Friedman was also instrumental in cracking the case of World War II spy Velvalee Malvena Dickinson, whose New York doll shop was a front for espionage. Known as the “Doll Woman,” she and her husband — head of a brokerage firm with Japanese-American clients — had traveled to the west coast, gathering information and chatting up unsuspecting locals about U.S. naval activity. Dickinson then sent encrypted letters about ship movements into and out of Pearl Harbor to a contact working with Japan. Her correspondence was analyzed and decoded by Friedman, resulting in a guilty verdict against the “Doll Woman,” who served seven of ten years in prison.
Story of her work was hidden
The end of World War II also brought Elizebeth Friedman’s career to an end.

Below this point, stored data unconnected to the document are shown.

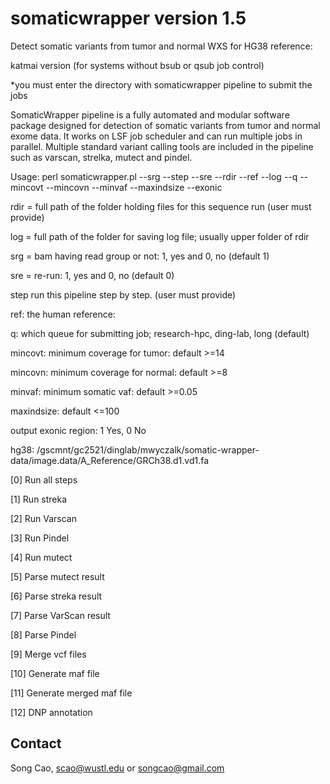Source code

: # somaticwrapper version 1.5 ##

Detect somatic variants from tumor and normal WXS for HG38 reference:

katmai version (for systems without bsub or qsub job control)

*you must enter the directory with somaticwrapper pipeline to submit the jobs

SomaticWrapper pipeline is a fully automated and modular software package designed for detection of somatic variants from tumor and normal exome data. It works on LSF job scheduler and can run multiple jobs in parallel. Multiple standard variant calling tools are included in the pipeline such as varscan, strelka, mutect and pindel.

Usage: perl somaticwrapper.pl  --srg --step --sre --rdir --ref --log --q --mincovt --mincovn --minvaf --maxindsize --exonic 

rdir = full path of the folder holding files for this sequence run (user must provide)

log = full path of the folder for saving log file; usually upper folder of rdir

srg = bam having read group or not: 1, yes and 0, no (default 1)

sre = re-run: 1, yes and 0, no  (default 0)

step run this pipeline step by step. (user must provide)

ref: the human reference: 

q: which queue for submitting job; research-hpc, ding-lab, long (default)

mincovt: minimum coverage for tumor: default >=14

mincovn: minimum coverage for normal: default >=8

minvaf: minimum somatic vaf: default >=0.05

maxindsize: default <=100

<exonic> output exonic region: 1 Yes, 0 No

hg38: /gscmnt/gc2521/dinglab/mwyczalk/somatic-wrapper-data/image.data/A_Reference/GRCh38.d1.vd1.fa

[0]  Run all steps 

[1]  Run streka 

[2]  Run Varscan 

[3]  Run Pindel 

[4]  Run mutect 

[5]  Parse mutect result 

[6]  Parse streka result 

[7]  Parse VarScan result 

[8]  Parse Pindel 

[9]  Merge vcf files   

[10] Generate maf file  

[11] Generate merged maf file 

[12] DNP annotation  

## Contact ##

Song Cao, scao@wustl.edu or songcao@gmail.com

She spent a year archiving her team’s work until September of 1946 when, at age 54, her duties with the Coast Guard were over. Her wartime work had always been top-secret, never to be mentioned in public. Friedman died years before government archives documenting the importance of her work with the Coast Guard Intelligence Division were brought to light. It was work that, both before and after World War II, J. Edgar Hoover and the FBI took credit for.
After her husband retired from the military, Elizebeth Friedman returned to the work that had first lured her into the world of ciphers, codes and hidden meanings and brought the couple together almost 30 years earlier. In 1957, they published The Shakespeare Ciphers Examined, crediting William Shakespeare for his work and definitively refuting the Francis Bacon theories. Today it is considered the final word on the subject.
Cryptologic library
Following her husband’s death in 1969, Elizebeth Friedman devoted much of her time to compiling and archiving a library and bibliography of his work. Deemed the “most extensive private collection of cryptologic material in the world,” it is housed in the George C. Marshall Research Library in Lexington, Virginia.
Surviving her husband by 11 years, Elizebeth Smith Friedman had time to carefully design what would be their headstone. She died in a nursing home in North Plainfield, New Jersey, at the age of 88, her ashes spread over her husband’s grave at Arlington Cemetery. The headstone celebrates the work that first brought them together with a phrase coined by Sir Francis Bacon: Knowledge is Power.
Encrypted gravestone
But once a cryptographer always a cryptographer. Elizebeth Friedman specified that its letters be carved in slightly different fonts that, to the trained eyes of fellow cryptographers, encode her husband’s initials: WFF.
Recalling a one-time visit from a sales agent for a code-building company, Elizebeth Smith Friedman remembered telling him, “Our office doesn’t make ’em, we only break ’em.” And, boy, did she ever. In 1999, she was inducted into the Cryptologic Hall of Honor, a special tribute and very public honor to the pioneers and heroes of the once-silent world of American cryptology.
I just finished reading the book. It’s a fantastic read and I strongly recommend it.